▸ **PROBLEM TO SOLVE**
If a line in the records below holds the word "firstChild", copy it.

⟨

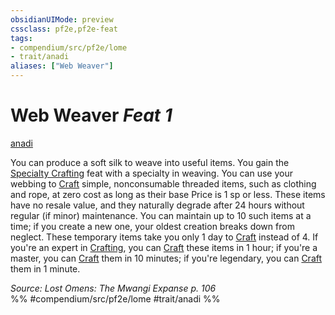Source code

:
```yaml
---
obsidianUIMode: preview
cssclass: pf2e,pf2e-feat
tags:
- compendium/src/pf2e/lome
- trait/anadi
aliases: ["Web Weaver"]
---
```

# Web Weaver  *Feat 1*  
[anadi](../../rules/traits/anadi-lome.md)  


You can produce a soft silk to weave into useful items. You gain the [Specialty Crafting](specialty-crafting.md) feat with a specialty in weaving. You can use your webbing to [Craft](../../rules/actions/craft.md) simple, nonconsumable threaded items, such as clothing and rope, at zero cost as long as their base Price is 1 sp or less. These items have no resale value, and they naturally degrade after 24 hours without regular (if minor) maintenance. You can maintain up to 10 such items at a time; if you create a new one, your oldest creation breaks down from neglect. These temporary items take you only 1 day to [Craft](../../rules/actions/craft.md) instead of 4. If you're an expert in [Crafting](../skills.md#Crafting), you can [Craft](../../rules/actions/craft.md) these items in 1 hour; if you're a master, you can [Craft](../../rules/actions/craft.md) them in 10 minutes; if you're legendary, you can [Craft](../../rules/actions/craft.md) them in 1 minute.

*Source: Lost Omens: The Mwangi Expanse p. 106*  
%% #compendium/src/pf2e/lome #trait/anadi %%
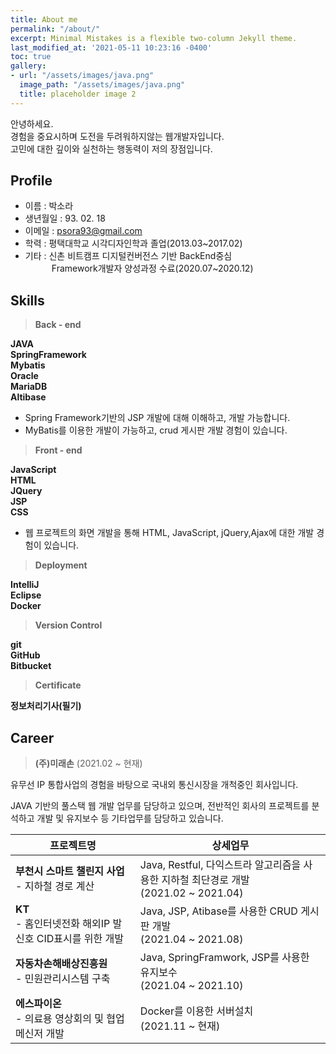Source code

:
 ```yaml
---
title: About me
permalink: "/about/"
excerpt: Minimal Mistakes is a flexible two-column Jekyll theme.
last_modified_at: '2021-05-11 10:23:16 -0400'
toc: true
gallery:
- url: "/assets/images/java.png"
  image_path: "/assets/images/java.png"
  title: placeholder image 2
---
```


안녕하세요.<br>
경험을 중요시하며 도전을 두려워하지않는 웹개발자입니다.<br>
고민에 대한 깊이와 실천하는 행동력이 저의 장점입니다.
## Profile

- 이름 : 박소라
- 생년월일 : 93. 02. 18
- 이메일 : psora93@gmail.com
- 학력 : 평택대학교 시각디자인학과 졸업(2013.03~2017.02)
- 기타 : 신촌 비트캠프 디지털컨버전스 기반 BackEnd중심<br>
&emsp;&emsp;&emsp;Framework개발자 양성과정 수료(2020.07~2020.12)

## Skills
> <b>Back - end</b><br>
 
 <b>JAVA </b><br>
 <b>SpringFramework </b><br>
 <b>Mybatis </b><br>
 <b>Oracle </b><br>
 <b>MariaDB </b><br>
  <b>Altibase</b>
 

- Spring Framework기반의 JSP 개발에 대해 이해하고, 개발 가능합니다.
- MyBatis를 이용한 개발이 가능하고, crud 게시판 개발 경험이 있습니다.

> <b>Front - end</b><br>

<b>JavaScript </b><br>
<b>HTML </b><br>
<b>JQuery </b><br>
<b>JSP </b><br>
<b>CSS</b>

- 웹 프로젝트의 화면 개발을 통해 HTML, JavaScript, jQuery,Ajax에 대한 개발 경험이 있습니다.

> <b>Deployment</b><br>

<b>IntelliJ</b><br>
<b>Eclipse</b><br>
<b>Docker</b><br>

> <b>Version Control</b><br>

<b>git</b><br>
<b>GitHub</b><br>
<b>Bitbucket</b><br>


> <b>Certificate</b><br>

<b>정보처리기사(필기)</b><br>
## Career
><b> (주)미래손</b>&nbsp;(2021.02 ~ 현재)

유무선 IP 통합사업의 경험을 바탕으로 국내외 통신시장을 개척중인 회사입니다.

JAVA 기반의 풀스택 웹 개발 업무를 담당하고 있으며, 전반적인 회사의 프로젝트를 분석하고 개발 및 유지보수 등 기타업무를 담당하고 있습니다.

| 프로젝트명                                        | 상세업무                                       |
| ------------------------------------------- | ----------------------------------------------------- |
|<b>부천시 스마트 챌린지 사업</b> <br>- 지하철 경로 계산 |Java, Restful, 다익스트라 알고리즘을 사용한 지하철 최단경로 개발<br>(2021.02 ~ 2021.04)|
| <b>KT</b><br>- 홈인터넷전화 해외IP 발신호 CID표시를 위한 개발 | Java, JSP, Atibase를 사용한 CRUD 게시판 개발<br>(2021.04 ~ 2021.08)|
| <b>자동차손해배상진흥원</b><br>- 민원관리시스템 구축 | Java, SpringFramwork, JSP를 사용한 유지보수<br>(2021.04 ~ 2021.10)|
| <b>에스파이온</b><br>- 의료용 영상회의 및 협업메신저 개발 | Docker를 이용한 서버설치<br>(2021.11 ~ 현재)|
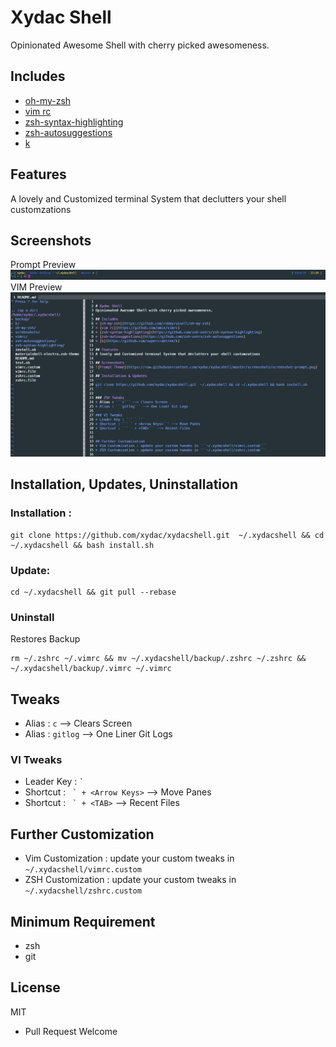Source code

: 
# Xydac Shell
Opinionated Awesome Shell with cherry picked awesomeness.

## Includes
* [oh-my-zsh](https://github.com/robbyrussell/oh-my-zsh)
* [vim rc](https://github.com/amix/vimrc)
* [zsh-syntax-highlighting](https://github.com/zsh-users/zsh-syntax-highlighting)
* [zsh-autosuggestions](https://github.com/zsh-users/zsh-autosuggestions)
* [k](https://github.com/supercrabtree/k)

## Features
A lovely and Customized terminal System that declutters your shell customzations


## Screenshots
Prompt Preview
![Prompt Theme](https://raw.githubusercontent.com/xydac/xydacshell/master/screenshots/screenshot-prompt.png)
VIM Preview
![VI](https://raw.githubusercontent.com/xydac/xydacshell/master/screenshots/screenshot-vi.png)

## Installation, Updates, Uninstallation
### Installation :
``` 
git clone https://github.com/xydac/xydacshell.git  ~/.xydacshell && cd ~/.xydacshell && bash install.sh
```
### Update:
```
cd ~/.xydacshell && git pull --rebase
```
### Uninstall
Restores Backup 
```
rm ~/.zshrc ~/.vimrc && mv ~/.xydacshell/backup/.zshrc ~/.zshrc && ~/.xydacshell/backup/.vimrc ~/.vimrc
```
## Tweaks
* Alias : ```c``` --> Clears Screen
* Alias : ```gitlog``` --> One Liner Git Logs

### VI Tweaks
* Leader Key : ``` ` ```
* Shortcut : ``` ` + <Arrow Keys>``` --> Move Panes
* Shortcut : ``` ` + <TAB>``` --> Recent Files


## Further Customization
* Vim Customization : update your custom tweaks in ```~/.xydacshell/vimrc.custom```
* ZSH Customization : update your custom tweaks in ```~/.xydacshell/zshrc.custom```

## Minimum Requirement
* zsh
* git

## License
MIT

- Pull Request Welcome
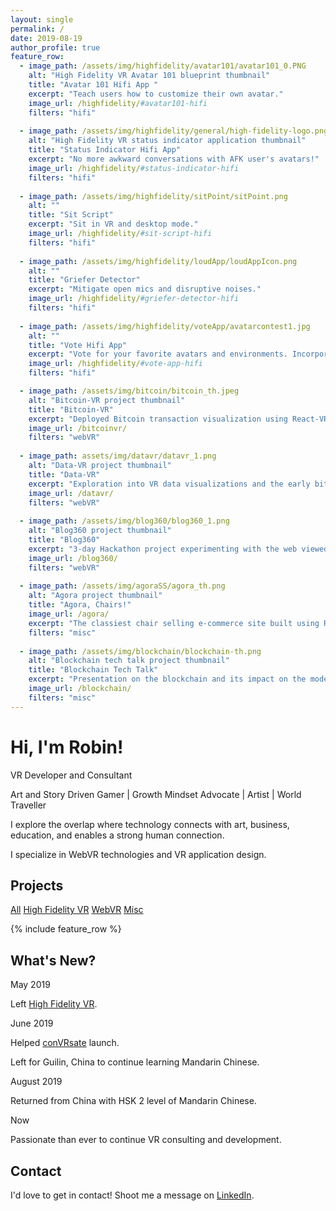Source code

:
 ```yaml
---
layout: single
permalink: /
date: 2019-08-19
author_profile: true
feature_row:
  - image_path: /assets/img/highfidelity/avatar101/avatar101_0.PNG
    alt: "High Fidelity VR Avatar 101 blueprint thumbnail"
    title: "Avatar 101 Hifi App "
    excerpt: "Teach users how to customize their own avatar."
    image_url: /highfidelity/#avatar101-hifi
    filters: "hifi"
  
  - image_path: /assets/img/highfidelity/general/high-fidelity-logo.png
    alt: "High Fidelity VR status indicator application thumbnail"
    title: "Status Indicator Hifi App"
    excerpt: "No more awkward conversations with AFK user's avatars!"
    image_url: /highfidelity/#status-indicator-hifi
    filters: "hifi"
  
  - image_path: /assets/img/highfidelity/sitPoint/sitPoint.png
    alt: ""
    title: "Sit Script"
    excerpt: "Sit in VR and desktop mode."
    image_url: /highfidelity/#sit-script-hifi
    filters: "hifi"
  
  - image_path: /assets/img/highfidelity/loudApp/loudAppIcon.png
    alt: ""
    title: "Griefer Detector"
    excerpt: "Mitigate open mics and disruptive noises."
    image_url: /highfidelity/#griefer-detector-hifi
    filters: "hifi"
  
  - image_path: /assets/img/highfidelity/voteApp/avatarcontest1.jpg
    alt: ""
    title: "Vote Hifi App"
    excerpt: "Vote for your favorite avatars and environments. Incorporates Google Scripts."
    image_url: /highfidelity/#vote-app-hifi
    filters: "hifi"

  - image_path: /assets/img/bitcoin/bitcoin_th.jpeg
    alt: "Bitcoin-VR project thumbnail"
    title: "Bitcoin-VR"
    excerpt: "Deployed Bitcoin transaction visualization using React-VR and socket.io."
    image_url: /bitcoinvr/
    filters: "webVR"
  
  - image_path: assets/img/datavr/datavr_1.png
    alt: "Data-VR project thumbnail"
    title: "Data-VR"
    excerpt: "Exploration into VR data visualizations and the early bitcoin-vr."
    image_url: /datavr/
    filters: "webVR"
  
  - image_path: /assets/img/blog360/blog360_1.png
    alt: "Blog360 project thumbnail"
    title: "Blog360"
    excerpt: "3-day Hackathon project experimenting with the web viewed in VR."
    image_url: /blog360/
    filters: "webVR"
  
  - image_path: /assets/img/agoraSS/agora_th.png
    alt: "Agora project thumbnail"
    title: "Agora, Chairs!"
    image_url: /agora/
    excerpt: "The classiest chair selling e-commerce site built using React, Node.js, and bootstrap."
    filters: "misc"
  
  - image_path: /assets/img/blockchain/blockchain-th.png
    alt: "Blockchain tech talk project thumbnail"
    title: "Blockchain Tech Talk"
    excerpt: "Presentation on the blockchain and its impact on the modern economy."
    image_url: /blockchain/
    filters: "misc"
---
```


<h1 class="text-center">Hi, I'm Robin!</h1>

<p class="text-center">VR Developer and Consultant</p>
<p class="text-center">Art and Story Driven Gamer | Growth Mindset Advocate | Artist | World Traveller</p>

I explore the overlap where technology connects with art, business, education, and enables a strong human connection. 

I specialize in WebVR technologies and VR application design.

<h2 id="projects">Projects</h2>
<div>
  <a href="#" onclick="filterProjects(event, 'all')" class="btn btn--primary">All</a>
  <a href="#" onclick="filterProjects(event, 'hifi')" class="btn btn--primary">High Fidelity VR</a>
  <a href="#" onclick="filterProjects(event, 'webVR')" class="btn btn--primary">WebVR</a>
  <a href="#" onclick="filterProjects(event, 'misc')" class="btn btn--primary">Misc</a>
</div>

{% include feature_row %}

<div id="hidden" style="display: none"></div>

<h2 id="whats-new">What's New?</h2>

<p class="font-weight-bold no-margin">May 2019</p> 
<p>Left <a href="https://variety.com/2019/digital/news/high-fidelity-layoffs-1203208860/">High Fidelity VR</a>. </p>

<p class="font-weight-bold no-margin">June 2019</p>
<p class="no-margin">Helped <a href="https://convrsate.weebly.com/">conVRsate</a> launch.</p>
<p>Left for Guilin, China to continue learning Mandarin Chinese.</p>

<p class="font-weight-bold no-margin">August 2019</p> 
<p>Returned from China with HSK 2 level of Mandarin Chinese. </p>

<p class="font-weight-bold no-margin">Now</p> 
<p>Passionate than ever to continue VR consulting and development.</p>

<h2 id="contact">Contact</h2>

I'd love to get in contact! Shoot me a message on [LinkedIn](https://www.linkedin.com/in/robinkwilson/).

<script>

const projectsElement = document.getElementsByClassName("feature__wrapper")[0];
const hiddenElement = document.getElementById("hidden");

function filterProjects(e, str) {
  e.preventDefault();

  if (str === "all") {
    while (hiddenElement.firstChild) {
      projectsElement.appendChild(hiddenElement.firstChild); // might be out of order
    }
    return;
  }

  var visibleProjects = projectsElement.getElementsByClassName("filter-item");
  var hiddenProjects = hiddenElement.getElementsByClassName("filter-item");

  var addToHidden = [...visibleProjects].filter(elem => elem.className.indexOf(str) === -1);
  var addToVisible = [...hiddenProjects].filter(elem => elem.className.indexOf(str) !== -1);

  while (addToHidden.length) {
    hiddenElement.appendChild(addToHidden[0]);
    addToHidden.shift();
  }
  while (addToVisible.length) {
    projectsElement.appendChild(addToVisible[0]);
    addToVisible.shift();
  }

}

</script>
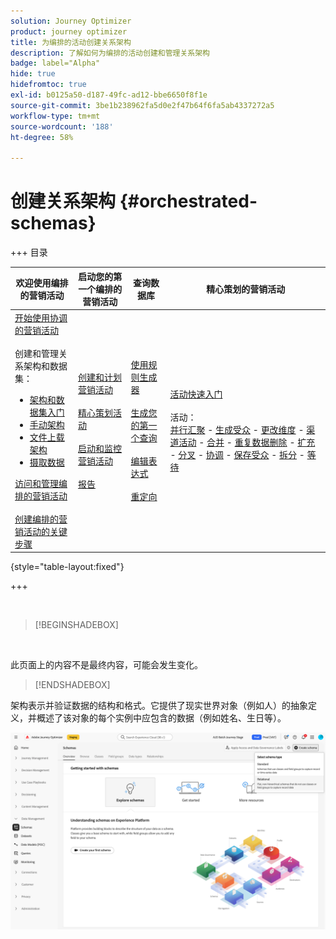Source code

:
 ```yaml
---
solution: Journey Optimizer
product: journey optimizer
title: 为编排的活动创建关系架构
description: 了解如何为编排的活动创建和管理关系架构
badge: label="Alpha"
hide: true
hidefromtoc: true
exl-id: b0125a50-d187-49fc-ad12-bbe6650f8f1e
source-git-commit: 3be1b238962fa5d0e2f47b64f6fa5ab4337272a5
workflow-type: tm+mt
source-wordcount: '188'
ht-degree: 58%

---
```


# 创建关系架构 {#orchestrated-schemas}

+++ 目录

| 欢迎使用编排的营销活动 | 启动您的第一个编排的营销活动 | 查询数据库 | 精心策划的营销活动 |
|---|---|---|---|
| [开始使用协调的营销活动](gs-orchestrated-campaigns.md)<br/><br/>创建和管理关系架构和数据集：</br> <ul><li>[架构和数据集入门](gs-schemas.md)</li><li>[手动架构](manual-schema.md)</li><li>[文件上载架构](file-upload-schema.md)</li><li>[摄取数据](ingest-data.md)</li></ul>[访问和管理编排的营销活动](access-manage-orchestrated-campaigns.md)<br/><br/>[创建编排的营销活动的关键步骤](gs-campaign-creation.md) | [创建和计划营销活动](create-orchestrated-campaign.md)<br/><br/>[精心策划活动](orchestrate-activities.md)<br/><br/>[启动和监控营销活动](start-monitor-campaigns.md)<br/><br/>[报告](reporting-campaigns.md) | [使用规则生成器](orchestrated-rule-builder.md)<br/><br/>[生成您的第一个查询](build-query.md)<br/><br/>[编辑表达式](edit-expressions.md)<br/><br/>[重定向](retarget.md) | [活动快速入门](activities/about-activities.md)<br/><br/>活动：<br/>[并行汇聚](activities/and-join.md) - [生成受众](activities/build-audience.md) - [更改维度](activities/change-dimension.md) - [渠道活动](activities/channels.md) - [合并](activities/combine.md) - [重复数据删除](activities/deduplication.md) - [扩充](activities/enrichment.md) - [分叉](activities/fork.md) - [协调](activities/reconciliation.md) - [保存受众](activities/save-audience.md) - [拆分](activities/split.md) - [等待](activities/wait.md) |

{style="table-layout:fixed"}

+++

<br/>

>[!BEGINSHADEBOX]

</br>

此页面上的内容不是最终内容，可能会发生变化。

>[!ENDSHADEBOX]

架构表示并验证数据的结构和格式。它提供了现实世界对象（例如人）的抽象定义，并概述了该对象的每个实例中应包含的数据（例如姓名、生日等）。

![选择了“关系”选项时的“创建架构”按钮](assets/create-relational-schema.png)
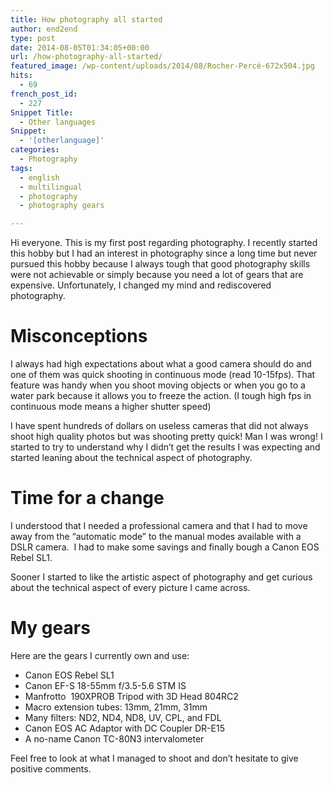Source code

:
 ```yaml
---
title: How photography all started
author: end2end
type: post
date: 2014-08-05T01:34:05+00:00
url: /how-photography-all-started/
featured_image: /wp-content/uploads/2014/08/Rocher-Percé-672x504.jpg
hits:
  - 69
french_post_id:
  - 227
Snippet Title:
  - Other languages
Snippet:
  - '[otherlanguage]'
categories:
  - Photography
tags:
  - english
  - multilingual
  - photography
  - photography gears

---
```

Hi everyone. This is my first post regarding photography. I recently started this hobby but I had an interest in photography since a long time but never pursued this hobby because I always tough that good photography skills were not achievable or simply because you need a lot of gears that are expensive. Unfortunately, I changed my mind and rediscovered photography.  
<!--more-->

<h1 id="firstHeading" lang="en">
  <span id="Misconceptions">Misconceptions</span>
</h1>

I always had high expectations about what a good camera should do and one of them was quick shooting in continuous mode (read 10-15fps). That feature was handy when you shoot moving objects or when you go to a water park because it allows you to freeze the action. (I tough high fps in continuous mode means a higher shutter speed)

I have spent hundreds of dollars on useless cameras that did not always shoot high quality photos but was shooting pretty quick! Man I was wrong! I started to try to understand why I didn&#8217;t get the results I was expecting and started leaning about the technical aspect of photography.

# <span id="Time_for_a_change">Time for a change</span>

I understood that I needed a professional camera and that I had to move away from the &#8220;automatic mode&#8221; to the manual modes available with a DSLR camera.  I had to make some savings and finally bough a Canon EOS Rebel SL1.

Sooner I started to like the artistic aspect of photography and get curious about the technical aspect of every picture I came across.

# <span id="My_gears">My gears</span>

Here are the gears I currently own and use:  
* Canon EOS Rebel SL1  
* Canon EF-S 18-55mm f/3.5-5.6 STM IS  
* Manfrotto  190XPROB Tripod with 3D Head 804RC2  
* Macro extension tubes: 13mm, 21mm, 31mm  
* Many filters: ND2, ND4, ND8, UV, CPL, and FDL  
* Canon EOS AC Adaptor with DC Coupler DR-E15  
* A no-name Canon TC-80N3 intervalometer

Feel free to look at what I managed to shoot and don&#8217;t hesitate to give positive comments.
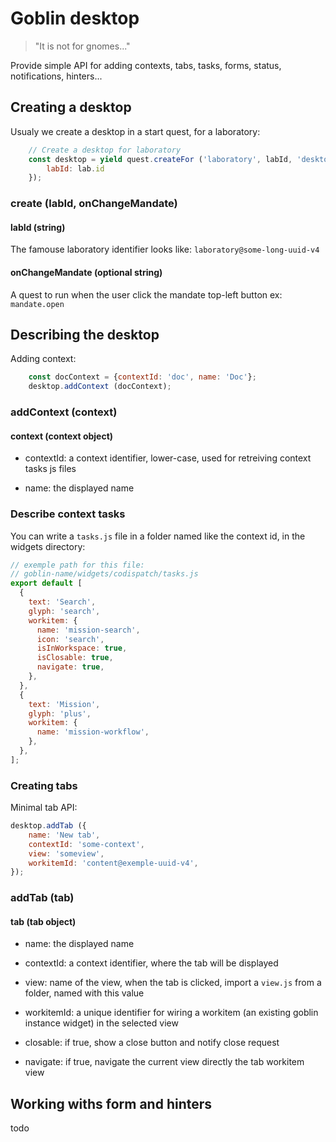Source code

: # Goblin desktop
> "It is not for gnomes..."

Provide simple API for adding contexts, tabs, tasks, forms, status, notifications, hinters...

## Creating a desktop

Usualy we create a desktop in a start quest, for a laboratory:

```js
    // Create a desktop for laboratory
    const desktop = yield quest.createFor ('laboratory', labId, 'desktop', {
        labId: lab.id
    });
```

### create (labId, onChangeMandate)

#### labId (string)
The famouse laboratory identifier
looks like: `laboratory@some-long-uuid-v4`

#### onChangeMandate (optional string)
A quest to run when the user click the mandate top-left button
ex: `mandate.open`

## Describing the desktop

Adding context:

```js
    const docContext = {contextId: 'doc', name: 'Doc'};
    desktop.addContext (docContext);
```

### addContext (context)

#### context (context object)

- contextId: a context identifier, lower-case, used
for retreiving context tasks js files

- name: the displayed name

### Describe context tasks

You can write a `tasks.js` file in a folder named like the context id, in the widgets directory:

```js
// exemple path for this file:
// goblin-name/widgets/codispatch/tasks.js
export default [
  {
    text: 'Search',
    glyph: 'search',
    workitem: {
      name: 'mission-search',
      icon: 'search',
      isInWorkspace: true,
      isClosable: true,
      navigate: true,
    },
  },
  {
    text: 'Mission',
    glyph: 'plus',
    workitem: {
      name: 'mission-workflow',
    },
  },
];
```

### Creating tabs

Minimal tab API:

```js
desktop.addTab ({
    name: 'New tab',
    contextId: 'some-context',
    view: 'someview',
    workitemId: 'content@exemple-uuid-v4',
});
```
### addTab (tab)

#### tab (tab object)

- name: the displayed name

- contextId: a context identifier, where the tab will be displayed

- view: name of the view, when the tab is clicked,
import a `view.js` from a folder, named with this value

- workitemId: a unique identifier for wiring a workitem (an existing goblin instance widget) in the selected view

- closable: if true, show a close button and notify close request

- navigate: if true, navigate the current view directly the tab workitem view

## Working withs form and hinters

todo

⟩

▸ **TASK RESULT**
    while (hiddenElement.firstChild) {
      projectsElement.appendChild(hiddenElement.firstChild); // might be out of order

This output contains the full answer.